Il Parlamento Europeo raccolto in seduta plenaria attorno agli scranni di Strasburgo ha votato “no” alla direttiva sul copyright di cui si parla ormai da qualche giorno. L’aggiornamento delle regole sul diritto d’autore erano ferme, in Europa, dal 2001, anno in cui Internet non era ancora la realtà che è oggi. Tuttavia, le nuove regole, più che garantire la salvaguardia di un marchio, minavano la libera circolazione di creatività ed informazioni, mettendo a repentaglio comportamenti ormai assodati.
Il voto, che ha negato la direttiva così come era stata scritta, non limita però le azioni in un tempo indefinito. Già a settembre un nuovo provvedimento – che rivisiterà in maniera più o meno approfondita quanto già scritto nella prima sede – verrà messo al vaglio del Parlamento. Perché, a ben vederci, la tutela del copyright e del diritto d’autore è cosa sacrosanta.
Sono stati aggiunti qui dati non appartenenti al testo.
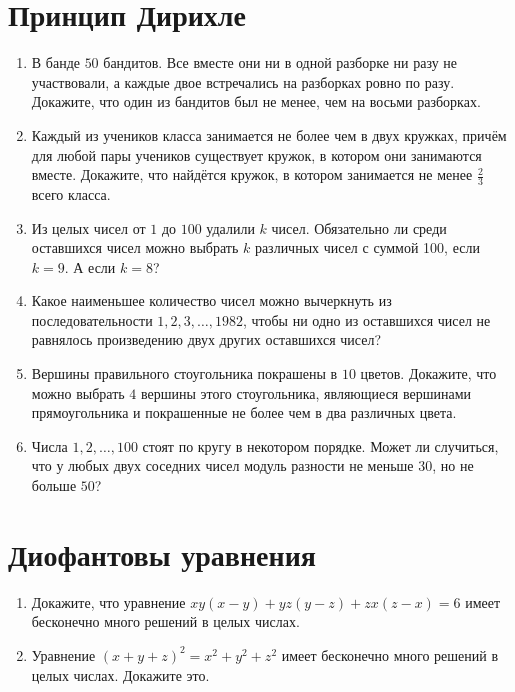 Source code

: \documentclass[fleqn,oneside]{book}
\begin{document}
\chapter*{Принцип Дирихле}

\begin{enumerate}
\item В банде $50$ бандитов. Все вместе они ни в одной разборке ни разу не участвовали, а каждые двое встречались на разборках ровно по разу. Докажите, что один из бандитов был не менее, чем на восьми разборках. 

\item Каждый из учеников класса занимается не более чем в двух кружках, причём для любой пары учеников существует кружок, в котором они занимаются вместе. Докажите, что найдётся кружок, в котором занимается не менее $\frac{2}{3}$ всего класса.

\item Из целых чисел от $1$ до $100$ удалили $k$ чисел. Обязательно ли среди оставшихся чисел можно выбрать $k$ различных чисел с суммой 100, если $k = 9$. А если $k = 8$?

\item Какое наименьшее количество чисел можно вычеркнуть из последовательности $1, 2, 3, \dots, 1982$, чтобы ни одно из оставшихся чисел не равнялось произведению двух других оставшихся чисел?

\item Вершины правильного стоугольника покрашены в $10$ цветов. Докажите, что можно выбрать $4$ вершины этого стоугольника, являющиеся вершинами прямоугольника и покрашенные не более чем в два различных цвета.

\item Числа $1, 2, \dots, 100$ стоят по кругу в некотором порядке. Может ли случиться, что у любых двух соседних чисел модуль разности не меньше $30$, но не больше $50$?

\end{enumerate}

\chapter*{Диофантовы уравнения}

\begin{enumerate}
\item Докажите, что уравнение $xy(x-y)+yz(y-z)+zx(z-x) = 6 $ имеет бесконечно много решений в целых числах.

\item Уравнение $(x + y + z)^{2} = x^{2} + y^{2} + z^{2}$ имеет бесконечно много решений в целых числах. Докажите это.

\end{enumerate}
\end{document}
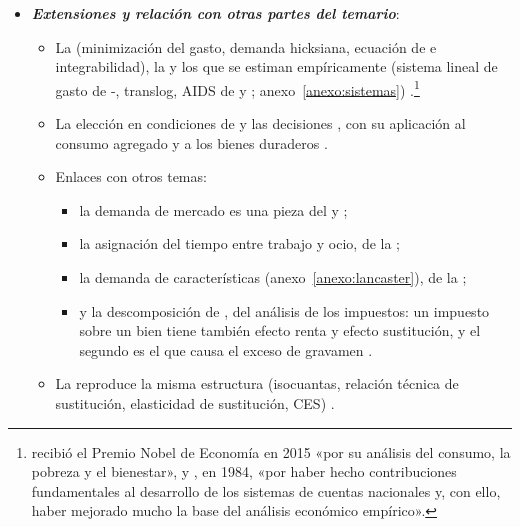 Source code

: \documentclass[11pt]{article}
\begin{document}
\begin{itemize}
\item \textbf{\emph{Extensiones y relación con otras partes del temario}}:
  \begin{itemize}
  \item La  (minimización del gasto, demanda hicksiana, ecuación de  e integrabilidad), la  y los  que se estiman empíricamente (sistema lineal de gasto de -, translog, AIDS de  y ; anexo~\ref{anexo:sistemas}) .\footnote{ recibió el Premio Nobel de Economía en 2015 «por su análisis del consumo, la pobreza y el bienestar»\nocite{Nobel2015Deaton}, y , en 1984, «por haber hecho contribuciones fundamentales al desarrollo de los sistemas de cuentas nacionales y, con ello, haber mejorado mucho la base del análisis económico empírico»\nocite{Nobel1984Stone}.}
  \item La elección en condiciones de   y las decisiones  , con su aplicación al consumo agregado y a los bienes duraderos .
  \item Enlaces con otros temas:
    \begin{itemize}
    \item la demanda de mercado es una pieza del   y  ;
    \item la asignación del tiempo entre trabajo y ocio, de la  ;
    \item la demanda de características (anexo~\ref{anexo:lancaster}), de la  ;
    \item y la descomposición de , del análisis de los impuestos: un impuesto sobre un bien tiene también efecto renta y efecto sustitución, y el segundo es el que causa el exceso de gravamen .
    \end{itemize}
  \item La  reproduce la misma estructura (isocuantas, relación técnica de sustitución, elasticidad de sustitución, CES) .
  \end{itemize}


\end{itemize}
\end{document}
Tuttavia, quanto definito dal Parlamento Europeo sembra ben lungi dall’essere garantista quanto, al massimo, tirannico.
I voti che avrebbero favorito il passaggio della direttiva sono stati 278, mentre quelli contrari 318 (cui vanno aggiunti i 31 astenuti). Sono stati solo 40 i voti che ci hanno permesso di goderci internet così come lo conosciamo: una manciata. Tuttavia, questo allontana l’incontro tra Commissione Europea, Consiglio Europeo e Parlamento Europeo per discutere in maniera più definitiva la questione. Già nella primavera 2019 si sarebbero dovuti adottare alcuni degli articoli scritti sulla regolamentazione, con l’implementazione da parte di tutti gli stati membri per il 2021. Adesso, i tempi si dilatano.
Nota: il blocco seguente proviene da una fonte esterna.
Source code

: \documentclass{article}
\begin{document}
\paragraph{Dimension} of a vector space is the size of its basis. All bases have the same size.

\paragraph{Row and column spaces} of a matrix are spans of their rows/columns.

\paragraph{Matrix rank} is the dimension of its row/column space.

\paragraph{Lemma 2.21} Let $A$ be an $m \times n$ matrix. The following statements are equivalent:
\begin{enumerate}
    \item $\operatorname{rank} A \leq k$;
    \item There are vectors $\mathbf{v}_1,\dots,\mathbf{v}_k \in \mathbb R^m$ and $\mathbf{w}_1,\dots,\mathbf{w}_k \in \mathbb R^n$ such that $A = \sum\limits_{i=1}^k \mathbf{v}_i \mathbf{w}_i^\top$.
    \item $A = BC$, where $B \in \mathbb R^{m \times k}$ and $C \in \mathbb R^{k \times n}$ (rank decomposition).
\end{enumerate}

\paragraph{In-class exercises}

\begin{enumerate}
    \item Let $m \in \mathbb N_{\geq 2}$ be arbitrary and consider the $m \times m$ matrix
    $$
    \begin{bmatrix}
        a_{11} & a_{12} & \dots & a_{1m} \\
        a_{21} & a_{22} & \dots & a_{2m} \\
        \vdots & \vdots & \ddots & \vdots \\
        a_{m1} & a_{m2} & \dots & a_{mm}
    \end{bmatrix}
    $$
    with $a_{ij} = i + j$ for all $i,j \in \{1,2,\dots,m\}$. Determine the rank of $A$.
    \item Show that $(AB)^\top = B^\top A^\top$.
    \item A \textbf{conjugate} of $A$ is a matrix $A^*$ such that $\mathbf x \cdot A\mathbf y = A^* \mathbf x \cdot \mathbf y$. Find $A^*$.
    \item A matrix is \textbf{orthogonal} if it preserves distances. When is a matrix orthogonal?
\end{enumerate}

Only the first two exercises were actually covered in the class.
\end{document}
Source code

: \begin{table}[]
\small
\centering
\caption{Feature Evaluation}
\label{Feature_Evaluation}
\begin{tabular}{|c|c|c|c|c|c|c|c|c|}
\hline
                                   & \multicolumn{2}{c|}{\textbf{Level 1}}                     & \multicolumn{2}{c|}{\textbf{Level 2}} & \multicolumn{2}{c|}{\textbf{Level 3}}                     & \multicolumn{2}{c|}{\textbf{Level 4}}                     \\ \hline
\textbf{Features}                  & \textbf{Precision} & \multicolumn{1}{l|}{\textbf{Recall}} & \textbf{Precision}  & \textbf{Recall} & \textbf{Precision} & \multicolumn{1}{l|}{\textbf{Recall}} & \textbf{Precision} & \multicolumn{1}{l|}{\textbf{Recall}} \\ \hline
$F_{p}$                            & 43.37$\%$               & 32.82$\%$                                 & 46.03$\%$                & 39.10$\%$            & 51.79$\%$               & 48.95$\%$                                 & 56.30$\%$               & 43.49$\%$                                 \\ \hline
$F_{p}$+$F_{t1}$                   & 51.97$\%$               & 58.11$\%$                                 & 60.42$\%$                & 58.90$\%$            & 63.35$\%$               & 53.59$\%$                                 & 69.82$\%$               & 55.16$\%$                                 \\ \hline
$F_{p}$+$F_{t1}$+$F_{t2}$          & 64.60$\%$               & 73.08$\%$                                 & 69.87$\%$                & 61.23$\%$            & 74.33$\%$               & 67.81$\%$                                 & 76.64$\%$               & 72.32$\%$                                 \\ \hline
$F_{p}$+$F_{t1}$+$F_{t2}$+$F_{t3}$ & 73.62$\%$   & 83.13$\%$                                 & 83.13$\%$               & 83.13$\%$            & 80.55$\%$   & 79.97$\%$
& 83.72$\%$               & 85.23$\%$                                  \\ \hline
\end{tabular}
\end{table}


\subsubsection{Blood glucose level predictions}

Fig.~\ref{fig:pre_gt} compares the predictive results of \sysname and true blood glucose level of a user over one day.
I due articoli che hanno gettato nello scompiglio la rete sono stati, in particolare, l’11 e il 13. In generale, diversi esperti hanno definito la legge in questione non essere comunque sufficientemente chiara perché si potesse considerare appropriata. Tuttavia, entrambi gli articoli hanno, al loro interno, alcuni elementi positivi e altri negativi. Nel dettaglio, l’articolo 11 prevede una compensazione, da parte dei giganti della rete che si comportano come “repository” di contenuti editoriali, verso quegli editori che producono i contenuti. Sono i link che si vedono comparire, ad esempio, su Facebook, che con il titolo, un sottotitolo e un’immagine vogliono “spostare” il lettore da Facebook al sito dove il contenuto è pubblicato per intero. Da qui il termine “link tax”, definizione informale di questo articolo.
L’articolo 13 ha connotati ben più inquietanti del precedente articolo 11. Esso infatti prevede che le piattaforme online costruiscano algoritmi capaci di controllare ciò che i singoli utenti carichino su di essi, in modo da evitare in partenza la pubblicazione di contenuti soggetti a copyright. In pratica, sarebbero le stesse piattaforme a costruire tecnologie censorie, limitando ulteriormente la libertà d’informazione. Già il fenomeno della “Filter Bubble” – secondo cui l’algoritmo dei social network più in voga tende ad accostare ai diversi utenti i contenuti più aderenti alle sue aspettative, di fatto creandogli uno schermo impermeabile a opinioni diverse dalle proprie – ha il difetto di annacquare la libertà di informazione. L’articolo 13 – così come percepito attualmente – gli permetterebbe di farlo “a norma di legge”. In ogni caso, trovare tutele che salvaguardino il diritto d’autore nel mondo digitale è, e deve essere, un elemento di primaria importanza per l’Europa. Fa strano, tuttavia, pensare che il motore principale per il garantismo rischi, da un certo punto di vista, di diventare il primo appiglio di un controllo quasi nazista.